Your objective:
All lines holding the word "Judgement" in the listing below need to be copied.

*-*-*

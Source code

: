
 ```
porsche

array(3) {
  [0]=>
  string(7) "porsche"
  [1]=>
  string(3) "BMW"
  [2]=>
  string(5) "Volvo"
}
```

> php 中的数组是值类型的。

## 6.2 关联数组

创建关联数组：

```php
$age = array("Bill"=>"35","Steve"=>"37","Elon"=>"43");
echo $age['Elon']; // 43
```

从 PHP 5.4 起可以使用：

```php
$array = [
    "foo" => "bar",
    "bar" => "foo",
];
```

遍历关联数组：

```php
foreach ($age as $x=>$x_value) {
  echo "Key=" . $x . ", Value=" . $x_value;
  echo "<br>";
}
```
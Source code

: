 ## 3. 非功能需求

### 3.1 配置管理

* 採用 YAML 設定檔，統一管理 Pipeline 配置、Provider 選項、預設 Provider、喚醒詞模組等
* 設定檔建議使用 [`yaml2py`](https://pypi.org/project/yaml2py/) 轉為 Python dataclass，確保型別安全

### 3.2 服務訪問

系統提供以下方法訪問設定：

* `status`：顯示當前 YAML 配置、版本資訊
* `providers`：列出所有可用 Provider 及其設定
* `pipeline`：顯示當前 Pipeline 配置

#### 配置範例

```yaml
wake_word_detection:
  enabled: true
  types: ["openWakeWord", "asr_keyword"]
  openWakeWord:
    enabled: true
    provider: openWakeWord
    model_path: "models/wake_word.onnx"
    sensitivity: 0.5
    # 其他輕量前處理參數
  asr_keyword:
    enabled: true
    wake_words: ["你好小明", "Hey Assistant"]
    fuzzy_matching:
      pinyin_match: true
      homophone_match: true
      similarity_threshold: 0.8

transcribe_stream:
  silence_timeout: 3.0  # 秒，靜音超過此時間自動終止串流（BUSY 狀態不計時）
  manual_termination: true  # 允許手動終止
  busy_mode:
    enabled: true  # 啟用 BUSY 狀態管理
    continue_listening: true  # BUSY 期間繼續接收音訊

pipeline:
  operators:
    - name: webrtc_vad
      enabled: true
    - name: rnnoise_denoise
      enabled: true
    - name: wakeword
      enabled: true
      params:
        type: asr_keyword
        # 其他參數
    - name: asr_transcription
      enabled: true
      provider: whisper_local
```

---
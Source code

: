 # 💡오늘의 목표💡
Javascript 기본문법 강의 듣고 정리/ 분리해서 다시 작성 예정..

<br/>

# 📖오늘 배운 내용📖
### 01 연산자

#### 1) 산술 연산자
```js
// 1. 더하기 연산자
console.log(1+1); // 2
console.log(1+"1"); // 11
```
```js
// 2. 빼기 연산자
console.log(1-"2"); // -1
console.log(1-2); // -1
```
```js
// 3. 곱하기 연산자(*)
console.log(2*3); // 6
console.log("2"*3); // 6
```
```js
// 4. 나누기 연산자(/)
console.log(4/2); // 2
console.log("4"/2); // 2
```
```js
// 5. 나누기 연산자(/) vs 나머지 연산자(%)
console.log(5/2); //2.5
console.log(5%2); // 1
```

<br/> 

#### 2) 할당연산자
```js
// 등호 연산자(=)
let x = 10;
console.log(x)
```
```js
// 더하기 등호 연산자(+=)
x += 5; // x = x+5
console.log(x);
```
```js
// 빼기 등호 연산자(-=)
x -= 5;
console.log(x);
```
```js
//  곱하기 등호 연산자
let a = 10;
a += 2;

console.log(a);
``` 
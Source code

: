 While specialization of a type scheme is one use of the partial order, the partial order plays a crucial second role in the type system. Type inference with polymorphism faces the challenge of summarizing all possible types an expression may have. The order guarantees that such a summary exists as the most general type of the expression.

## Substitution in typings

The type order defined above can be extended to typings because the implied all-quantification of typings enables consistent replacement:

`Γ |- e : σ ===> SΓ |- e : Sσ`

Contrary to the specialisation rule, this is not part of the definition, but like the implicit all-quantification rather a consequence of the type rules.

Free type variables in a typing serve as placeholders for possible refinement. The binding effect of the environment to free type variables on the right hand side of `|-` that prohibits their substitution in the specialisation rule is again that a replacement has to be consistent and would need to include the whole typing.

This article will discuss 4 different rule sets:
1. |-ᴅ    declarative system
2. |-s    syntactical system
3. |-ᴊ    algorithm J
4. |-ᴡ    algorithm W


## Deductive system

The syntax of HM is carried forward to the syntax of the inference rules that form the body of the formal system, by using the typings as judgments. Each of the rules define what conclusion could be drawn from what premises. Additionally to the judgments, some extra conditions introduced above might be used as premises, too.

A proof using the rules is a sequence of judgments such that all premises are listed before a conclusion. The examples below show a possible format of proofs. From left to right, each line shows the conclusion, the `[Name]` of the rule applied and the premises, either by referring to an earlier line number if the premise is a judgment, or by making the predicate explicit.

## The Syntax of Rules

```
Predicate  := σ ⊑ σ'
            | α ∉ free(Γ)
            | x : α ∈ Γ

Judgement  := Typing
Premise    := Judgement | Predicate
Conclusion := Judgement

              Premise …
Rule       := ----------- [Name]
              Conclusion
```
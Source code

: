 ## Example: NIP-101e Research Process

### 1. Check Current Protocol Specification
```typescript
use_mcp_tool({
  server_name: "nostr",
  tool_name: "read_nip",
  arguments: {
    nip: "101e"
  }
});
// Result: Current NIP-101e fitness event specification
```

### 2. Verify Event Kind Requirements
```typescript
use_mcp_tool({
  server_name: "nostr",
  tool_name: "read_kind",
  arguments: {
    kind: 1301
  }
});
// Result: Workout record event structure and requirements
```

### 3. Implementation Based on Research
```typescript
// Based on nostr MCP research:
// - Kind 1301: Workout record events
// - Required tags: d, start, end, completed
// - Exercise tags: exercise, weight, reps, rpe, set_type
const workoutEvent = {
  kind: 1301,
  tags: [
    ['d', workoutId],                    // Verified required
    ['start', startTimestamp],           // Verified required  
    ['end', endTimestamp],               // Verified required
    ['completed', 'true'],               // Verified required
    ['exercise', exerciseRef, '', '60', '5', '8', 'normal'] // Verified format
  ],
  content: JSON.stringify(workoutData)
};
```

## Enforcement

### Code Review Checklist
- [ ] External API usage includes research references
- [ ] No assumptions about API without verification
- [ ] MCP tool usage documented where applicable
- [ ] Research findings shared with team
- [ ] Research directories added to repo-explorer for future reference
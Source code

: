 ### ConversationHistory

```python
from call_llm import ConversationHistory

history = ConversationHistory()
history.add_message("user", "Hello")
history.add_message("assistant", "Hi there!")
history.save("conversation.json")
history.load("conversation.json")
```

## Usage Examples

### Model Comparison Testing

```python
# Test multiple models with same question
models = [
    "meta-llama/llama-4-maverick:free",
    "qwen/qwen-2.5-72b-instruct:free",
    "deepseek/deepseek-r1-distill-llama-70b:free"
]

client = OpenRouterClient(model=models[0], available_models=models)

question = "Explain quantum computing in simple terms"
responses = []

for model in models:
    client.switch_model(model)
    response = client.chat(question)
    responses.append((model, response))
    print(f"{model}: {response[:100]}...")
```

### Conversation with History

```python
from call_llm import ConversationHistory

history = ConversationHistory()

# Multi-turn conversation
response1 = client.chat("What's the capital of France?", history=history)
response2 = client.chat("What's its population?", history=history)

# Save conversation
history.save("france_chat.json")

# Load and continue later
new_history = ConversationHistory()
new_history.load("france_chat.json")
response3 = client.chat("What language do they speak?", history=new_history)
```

*-*-*

Solution below:
Judgement  := Typing
Premise    := Judgement | Predicate
Conclusion := Judgement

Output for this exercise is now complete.